Next month will mark four years since the Kentucky Transportation Cabinet closed a section of Old State Route 8 in Fort Thomas due to mudslides and unsafe conditions.
If the state accepts a new proposal by city officials, a solution and potential reopening could finally be on the horizon.
Last year, state officials notified Campbell County Fiscal Court that they intended to give up ownership of the almost three-mile stretch running from River Road to Tower Hill. By statute, ownership would be offered to the county and then to the city. The cost of repairing and maintaining the road is steep, according to officials.
The state offered to repair about 45% of the roadway and that alone would run between $8 and $10 million, said Fort Thomas City Administrator Matt Kremer. “And that is only downhill repair,” he noted.
Looking for an answer
In a meeting last month, state officials offered to repair the roadway in exchange for the city taking ownership and maintaining the route going forward.
“We’ve done extensive research over the last couple years and even more so in the last month. We were trying to figure out a way that we would be able to take over the road and have it not be a financial impact to us long-term, and we just can’t figure that out. The road is too historically unstable to be able to take it over ourselves,” Kremer said.
He reiterated the importance of reopening, especially for the business and residents directly impacted by the closure.
“We want the road to be open but to what extent?… We really have looked at this at all angles, even to the idea of them repairing it and giving us a certain amount of money we can put in escrow for that roadway, but still there’s just too much liability there for me to be comfortable to accept right now,” Kremer said.
The city offers a plan
Yet, he said, he is hopeful. The city has made a proposal to state officials. “We have created a plan to assist KYTC in maintaining that stretch of land, meaning clean out ditches and the smaller stuff that our public works department is able to do. And, hopefully, we can get to a resolution to be able to open up route eight again and get traffic flowing.”
He is sending a letter outlining the plan to the state. “Our recommendation to them is we will do the day-to-day. We’ll do any issues under $25,000 that come up that we can handle ourselves. We’ll make sure all the drainage is cleaned out and all the culverts are clean and things like that.”

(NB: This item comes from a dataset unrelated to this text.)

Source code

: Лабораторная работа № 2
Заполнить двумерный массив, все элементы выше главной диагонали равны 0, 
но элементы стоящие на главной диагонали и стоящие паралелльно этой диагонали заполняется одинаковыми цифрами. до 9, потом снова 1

“I think the plan we’re working on now is a good answer,” said Mayor Eric Haas. “I like to emphasize that I think if we’re willing to take over some of that routine maintenance, cleaning the ditches out on a regular basis…if there’s water going across the road, something’s clogged up, we fix it right then, we can make that road last a lot better, a lot longer.”
Both Kremer and Haas said they are very impressed with the state’s plan for the repairs. After the repairs are made, the city would pay close attention to it going forward, they said.